(Stored items)
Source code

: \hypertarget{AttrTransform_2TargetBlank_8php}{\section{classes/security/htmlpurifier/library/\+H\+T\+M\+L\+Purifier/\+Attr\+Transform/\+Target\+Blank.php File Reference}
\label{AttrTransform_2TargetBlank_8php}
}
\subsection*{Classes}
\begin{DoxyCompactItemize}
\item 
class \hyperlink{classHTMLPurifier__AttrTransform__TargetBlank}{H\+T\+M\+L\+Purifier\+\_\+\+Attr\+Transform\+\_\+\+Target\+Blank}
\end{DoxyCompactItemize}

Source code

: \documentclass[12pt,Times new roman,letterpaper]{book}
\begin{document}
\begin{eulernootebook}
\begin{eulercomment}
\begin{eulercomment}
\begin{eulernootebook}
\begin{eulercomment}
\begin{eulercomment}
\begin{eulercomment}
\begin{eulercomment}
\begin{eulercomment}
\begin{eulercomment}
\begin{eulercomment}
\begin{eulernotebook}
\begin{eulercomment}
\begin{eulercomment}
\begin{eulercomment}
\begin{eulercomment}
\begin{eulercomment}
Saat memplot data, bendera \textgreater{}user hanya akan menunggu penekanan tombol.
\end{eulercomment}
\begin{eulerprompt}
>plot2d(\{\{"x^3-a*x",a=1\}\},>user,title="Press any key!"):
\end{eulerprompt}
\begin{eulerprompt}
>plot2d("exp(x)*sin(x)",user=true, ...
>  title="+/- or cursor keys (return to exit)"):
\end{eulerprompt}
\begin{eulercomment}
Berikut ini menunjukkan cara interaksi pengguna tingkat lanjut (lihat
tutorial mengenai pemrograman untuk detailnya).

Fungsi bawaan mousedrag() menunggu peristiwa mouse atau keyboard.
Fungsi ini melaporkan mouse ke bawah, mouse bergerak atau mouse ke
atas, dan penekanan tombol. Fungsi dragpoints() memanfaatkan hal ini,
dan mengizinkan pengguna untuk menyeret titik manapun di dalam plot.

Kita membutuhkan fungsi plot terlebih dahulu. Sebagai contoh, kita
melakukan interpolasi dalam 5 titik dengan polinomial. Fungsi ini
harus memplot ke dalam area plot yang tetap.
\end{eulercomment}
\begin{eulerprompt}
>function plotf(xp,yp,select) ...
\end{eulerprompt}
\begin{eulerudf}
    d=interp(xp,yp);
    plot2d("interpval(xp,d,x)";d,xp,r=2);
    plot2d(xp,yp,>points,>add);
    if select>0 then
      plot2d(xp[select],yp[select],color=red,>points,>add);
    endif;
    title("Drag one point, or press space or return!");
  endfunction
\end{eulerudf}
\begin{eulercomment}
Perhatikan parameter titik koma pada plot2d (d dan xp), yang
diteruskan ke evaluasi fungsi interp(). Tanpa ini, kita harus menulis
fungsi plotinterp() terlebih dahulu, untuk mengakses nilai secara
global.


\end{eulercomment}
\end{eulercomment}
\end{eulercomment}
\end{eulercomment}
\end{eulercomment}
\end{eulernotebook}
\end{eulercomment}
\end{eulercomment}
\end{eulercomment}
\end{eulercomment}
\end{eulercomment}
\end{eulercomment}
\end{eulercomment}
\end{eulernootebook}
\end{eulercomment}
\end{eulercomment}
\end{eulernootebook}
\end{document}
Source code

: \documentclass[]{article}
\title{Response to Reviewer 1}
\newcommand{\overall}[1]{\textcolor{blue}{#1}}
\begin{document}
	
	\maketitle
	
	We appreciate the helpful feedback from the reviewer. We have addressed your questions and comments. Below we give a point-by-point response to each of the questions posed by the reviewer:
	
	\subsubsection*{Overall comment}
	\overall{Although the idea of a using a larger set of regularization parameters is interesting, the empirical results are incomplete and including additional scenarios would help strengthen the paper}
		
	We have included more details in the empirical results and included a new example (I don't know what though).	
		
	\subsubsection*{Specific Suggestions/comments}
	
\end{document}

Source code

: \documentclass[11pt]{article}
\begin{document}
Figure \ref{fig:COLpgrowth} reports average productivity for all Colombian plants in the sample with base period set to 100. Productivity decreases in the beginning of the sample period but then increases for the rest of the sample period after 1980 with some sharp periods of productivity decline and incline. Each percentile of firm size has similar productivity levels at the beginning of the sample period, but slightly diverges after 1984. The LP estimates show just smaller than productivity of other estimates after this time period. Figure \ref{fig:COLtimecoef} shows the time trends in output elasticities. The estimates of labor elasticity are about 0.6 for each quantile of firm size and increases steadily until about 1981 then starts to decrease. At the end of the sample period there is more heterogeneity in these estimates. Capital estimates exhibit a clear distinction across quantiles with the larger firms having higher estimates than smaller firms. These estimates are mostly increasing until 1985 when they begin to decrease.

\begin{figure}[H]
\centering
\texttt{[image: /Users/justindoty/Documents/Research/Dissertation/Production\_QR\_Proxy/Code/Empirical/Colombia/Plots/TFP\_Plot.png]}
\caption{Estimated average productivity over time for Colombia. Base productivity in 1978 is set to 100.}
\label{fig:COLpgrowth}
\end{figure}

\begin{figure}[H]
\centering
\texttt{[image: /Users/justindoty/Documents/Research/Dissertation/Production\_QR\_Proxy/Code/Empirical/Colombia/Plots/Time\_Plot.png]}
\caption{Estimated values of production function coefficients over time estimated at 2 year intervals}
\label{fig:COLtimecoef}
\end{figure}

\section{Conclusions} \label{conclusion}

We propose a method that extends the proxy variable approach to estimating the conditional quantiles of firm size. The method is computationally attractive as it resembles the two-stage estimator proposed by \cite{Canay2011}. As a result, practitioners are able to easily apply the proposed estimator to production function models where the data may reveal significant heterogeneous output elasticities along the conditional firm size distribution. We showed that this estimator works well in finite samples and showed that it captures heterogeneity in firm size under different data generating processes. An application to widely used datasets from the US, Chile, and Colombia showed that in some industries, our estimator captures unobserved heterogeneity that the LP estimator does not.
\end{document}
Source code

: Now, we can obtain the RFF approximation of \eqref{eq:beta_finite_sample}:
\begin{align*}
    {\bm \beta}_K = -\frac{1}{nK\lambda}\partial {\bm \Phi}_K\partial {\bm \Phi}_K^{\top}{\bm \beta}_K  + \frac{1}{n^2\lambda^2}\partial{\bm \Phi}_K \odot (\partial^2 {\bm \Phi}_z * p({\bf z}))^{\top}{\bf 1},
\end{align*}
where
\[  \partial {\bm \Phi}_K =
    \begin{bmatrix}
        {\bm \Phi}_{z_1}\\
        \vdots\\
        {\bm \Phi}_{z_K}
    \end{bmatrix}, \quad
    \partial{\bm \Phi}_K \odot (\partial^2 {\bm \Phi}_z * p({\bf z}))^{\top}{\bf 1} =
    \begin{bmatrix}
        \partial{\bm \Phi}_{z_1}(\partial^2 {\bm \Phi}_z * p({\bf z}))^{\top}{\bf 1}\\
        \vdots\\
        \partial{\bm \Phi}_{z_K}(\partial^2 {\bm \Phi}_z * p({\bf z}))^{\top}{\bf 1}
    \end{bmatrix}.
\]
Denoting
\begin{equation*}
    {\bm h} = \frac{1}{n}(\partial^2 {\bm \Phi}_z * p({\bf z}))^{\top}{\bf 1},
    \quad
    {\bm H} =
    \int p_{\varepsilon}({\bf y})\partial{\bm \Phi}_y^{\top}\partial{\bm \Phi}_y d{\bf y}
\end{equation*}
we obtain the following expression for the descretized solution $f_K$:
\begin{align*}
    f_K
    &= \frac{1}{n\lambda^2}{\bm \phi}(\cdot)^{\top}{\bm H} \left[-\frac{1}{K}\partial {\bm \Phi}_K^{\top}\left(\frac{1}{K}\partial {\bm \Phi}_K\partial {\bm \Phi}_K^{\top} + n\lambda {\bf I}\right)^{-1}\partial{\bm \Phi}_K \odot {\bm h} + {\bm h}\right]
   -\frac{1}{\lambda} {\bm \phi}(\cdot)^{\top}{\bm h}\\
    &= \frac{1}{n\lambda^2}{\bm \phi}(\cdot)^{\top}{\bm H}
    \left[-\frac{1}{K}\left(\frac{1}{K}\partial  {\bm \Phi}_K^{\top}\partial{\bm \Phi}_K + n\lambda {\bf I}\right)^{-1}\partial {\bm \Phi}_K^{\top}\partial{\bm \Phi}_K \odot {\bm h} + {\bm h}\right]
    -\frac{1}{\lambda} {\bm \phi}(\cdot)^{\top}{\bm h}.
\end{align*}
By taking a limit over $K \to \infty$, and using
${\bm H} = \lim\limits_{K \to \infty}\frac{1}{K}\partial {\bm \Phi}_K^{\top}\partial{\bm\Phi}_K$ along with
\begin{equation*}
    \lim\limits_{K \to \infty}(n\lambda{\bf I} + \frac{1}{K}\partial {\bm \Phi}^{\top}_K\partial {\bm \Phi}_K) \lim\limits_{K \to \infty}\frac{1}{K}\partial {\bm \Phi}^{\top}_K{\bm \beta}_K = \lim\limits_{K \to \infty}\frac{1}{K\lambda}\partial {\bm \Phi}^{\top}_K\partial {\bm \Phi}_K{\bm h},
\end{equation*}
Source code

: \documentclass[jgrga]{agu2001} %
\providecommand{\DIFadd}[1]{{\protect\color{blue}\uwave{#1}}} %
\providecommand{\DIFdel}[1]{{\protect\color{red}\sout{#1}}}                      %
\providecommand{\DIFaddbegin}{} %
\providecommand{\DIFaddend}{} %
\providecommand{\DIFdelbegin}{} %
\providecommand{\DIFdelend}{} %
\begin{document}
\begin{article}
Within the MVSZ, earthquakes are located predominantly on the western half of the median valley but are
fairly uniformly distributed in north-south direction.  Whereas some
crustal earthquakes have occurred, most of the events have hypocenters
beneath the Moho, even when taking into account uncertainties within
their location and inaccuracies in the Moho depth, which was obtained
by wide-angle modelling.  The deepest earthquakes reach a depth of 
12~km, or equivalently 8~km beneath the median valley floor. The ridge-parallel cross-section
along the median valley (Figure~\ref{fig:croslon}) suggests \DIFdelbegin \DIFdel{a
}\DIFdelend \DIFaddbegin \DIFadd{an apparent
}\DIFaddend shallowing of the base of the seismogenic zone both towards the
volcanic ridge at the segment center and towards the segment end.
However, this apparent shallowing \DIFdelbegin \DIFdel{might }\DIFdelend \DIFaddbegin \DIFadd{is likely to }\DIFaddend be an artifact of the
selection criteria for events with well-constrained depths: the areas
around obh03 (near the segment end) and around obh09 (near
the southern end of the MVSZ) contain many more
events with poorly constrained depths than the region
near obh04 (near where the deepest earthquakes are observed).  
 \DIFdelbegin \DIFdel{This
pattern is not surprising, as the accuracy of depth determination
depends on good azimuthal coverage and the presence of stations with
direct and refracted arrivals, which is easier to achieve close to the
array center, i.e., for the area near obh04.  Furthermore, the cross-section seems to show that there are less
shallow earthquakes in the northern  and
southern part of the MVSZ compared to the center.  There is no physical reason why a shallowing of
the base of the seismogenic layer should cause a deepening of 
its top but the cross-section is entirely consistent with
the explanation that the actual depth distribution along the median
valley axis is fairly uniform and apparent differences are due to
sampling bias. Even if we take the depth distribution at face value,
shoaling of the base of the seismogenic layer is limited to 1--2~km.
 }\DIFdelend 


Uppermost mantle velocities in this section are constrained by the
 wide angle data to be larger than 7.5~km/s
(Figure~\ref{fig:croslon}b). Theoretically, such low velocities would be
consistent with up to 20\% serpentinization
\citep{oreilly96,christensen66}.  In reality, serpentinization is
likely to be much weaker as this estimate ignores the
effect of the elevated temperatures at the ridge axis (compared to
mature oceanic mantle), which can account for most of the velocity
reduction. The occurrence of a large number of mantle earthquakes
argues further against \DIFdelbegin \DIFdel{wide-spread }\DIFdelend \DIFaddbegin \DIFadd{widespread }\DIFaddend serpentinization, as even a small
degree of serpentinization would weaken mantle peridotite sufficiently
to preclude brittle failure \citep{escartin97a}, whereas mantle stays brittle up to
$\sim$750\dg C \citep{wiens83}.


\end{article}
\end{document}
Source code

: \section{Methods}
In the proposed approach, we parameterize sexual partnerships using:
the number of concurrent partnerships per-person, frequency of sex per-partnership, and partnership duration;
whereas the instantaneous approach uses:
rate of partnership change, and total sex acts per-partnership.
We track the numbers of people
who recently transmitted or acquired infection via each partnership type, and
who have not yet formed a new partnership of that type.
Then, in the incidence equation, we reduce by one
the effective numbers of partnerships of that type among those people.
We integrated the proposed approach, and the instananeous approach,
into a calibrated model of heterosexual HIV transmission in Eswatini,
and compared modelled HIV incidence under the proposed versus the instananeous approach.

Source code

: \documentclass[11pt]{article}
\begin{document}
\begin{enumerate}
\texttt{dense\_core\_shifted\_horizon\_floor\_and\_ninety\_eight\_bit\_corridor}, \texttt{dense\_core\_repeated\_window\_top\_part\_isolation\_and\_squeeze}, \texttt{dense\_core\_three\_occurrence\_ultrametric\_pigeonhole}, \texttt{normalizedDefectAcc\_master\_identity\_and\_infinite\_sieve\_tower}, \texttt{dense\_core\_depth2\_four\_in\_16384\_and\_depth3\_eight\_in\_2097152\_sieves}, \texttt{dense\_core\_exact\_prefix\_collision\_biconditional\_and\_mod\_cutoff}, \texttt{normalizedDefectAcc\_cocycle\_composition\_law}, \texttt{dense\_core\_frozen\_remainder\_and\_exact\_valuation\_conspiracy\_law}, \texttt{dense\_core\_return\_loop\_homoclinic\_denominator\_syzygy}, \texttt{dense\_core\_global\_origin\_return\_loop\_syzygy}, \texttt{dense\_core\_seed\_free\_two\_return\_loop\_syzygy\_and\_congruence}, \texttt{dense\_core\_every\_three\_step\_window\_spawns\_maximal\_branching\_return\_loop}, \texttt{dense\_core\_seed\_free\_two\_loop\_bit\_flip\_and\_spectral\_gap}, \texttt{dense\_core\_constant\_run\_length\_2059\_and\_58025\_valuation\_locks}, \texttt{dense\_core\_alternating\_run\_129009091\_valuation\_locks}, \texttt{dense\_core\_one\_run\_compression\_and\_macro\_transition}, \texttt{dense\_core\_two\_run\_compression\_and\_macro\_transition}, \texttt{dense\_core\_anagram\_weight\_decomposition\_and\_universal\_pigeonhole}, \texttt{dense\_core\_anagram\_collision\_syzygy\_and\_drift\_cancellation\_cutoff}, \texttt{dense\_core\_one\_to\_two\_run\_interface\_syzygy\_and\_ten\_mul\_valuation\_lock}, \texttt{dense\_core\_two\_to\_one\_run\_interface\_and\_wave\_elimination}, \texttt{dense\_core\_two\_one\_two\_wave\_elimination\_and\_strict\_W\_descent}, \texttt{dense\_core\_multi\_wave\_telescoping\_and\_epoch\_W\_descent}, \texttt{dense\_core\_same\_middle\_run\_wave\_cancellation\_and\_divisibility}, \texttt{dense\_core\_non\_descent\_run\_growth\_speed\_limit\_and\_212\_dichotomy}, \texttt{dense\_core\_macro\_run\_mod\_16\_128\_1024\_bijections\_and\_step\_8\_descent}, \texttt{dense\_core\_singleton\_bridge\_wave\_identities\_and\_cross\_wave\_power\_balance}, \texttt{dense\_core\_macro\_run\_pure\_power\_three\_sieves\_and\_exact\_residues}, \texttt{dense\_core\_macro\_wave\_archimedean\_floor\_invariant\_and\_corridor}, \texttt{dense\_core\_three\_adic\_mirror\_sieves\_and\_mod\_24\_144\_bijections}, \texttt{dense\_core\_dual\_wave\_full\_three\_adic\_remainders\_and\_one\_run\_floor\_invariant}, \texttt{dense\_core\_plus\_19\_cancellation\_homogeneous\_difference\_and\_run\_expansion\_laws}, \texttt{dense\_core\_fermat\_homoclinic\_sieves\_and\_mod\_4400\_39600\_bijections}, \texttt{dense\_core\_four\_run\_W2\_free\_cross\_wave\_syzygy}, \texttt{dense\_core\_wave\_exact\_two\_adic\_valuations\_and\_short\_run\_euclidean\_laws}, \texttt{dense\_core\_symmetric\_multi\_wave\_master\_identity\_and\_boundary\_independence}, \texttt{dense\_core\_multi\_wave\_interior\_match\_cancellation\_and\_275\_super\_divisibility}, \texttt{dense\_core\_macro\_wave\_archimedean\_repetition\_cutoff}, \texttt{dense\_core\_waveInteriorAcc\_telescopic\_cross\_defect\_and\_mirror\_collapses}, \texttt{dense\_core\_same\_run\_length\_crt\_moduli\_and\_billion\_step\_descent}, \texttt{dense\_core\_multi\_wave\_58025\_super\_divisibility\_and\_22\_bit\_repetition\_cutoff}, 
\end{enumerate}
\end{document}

PROBLEM STATEMENT - What is needed is a single figure, the number of lines in the entries above that contain "valley".

SOLUTION TO THIS TASK - 4